### Problem to work on
Output exactly the lines below, starting with the line that has "#イセジョEP / M!R4**" and going on through the line that has "- 以下の方針でやっている", both included, and no other lines.

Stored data
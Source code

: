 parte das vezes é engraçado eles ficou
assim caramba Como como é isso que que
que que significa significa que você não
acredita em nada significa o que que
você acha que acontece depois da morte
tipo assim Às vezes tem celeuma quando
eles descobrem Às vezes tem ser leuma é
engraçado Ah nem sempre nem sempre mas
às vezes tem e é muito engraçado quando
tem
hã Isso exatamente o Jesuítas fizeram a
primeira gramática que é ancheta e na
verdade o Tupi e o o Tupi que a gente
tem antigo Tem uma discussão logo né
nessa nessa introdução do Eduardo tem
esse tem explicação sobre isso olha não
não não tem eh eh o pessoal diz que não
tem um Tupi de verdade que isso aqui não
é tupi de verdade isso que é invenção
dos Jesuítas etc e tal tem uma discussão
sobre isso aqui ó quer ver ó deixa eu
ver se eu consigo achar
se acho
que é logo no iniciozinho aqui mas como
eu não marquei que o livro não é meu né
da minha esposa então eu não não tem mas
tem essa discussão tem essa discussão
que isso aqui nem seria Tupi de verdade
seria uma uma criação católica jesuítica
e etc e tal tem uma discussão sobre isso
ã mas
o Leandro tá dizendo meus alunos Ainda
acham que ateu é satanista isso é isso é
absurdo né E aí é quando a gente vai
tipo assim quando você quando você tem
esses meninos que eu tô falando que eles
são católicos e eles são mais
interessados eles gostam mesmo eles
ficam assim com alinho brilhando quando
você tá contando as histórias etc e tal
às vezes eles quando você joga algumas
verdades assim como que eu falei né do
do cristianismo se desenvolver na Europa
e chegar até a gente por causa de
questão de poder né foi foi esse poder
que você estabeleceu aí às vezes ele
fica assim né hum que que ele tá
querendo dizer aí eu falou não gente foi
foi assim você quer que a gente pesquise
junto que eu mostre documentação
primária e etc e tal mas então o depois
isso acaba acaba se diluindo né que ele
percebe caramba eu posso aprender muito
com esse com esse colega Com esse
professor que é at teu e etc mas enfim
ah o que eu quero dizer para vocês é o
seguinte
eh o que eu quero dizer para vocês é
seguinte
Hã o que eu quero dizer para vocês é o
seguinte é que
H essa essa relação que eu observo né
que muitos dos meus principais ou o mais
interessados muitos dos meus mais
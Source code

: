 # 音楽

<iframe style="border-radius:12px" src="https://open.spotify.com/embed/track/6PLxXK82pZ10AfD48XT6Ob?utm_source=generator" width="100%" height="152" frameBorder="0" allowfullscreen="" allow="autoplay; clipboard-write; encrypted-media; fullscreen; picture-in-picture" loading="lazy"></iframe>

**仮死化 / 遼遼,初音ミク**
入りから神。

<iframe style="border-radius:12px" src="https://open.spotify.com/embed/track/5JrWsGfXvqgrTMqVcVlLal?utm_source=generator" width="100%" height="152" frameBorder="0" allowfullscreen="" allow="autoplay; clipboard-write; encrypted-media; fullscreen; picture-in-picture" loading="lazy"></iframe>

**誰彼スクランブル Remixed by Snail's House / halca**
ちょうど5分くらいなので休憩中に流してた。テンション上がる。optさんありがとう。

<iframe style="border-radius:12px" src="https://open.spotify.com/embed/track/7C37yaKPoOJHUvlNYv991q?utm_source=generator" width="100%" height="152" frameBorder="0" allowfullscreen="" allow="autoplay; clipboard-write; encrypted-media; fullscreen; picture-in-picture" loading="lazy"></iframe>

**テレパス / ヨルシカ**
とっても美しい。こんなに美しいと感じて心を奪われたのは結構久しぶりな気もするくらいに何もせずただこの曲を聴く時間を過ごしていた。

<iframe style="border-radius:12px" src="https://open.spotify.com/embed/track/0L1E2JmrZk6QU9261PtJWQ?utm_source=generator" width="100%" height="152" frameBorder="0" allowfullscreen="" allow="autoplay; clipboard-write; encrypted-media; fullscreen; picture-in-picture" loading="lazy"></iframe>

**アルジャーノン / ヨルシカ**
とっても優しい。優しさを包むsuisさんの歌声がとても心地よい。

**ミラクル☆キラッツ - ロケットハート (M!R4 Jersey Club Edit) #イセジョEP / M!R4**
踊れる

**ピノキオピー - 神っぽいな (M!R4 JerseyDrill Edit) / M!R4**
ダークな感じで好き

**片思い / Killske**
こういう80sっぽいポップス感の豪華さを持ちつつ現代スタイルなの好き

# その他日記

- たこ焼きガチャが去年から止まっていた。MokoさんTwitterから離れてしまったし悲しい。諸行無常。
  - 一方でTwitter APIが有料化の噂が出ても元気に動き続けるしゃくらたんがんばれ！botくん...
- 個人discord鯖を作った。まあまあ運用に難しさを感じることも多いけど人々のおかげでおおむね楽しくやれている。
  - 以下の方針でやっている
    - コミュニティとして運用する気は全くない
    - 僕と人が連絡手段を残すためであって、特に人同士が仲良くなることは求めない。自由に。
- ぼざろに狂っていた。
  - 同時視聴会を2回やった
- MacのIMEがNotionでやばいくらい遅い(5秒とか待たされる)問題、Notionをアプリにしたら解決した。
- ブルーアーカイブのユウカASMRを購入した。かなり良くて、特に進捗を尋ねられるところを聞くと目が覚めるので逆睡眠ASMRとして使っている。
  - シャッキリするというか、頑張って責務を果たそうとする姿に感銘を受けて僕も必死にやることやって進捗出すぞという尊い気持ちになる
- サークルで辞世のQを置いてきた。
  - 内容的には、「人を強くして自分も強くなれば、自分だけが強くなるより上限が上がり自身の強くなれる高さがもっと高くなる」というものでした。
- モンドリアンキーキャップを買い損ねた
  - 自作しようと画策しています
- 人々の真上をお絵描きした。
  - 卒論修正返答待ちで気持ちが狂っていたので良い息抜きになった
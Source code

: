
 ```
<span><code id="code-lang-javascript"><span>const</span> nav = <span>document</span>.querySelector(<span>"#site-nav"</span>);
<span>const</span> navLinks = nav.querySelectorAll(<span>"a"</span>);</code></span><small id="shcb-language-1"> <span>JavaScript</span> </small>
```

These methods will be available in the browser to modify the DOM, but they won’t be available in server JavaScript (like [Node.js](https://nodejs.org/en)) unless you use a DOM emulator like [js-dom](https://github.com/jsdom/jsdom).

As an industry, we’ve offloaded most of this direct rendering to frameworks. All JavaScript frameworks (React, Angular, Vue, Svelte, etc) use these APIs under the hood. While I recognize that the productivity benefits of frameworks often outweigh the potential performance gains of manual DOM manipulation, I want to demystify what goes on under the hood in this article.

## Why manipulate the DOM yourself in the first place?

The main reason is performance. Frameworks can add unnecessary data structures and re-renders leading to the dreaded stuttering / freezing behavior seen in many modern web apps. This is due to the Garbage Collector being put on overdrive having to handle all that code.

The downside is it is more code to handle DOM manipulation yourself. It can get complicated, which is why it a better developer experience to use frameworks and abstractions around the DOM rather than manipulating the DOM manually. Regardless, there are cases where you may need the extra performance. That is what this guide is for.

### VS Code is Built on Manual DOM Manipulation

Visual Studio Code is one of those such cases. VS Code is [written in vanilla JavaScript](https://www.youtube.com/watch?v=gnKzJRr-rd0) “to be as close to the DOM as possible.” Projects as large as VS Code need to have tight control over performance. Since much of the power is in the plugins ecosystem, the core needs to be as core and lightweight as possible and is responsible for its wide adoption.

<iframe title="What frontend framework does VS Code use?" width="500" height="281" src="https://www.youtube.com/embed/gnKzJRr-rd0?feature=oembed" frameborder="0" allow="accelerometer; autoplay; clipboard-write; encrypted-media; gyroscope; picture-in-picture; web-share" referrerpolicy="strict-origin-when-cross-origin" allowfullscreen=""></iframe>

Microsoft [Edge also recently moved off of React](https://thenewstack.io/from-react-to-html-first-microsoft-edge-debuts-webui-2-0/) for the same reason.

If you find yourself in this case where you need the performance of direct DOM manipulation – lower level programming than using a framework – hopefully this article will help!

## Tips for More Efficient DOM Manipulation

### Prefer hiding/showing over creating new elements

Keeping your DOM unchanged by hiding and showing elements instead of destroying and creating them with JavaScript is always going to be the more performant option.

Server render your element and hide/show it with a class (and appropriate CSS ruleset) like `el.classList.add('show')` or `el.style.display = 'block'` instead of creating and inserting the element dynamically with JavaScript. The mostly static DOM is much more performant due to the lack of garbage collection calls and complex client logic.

### Solution
**ミラクル☆キラッツ - ロケットハート (M!R4 Jersey Club Edit) #イセジョEP / M!R4**
踊れる

**ピノキオピー - 神っぽいな (M!R4 JerseyDrill Edit) / M!R4**
ダークな感じで好き

**片思い / Killske**
こういう80sっぽいポップス感の豪華さを持ちつつ現代スタイルなの好き

# その他日記

- たこ焼きガチャが去年から止まっていた。MokoさんTwitterから離れてしまったし悲しい。諸行無常。
  - 一方でTwitter APIが有料化の噂が出ても元気に動き続けるしゃくらたんがんばれ！botくん...
- 個人discord鯖を作った。まあまあ運用に難しさを感じることも多いけど人々のおかげでおおむね楽しくやれている。
  - 以下の方針でやっている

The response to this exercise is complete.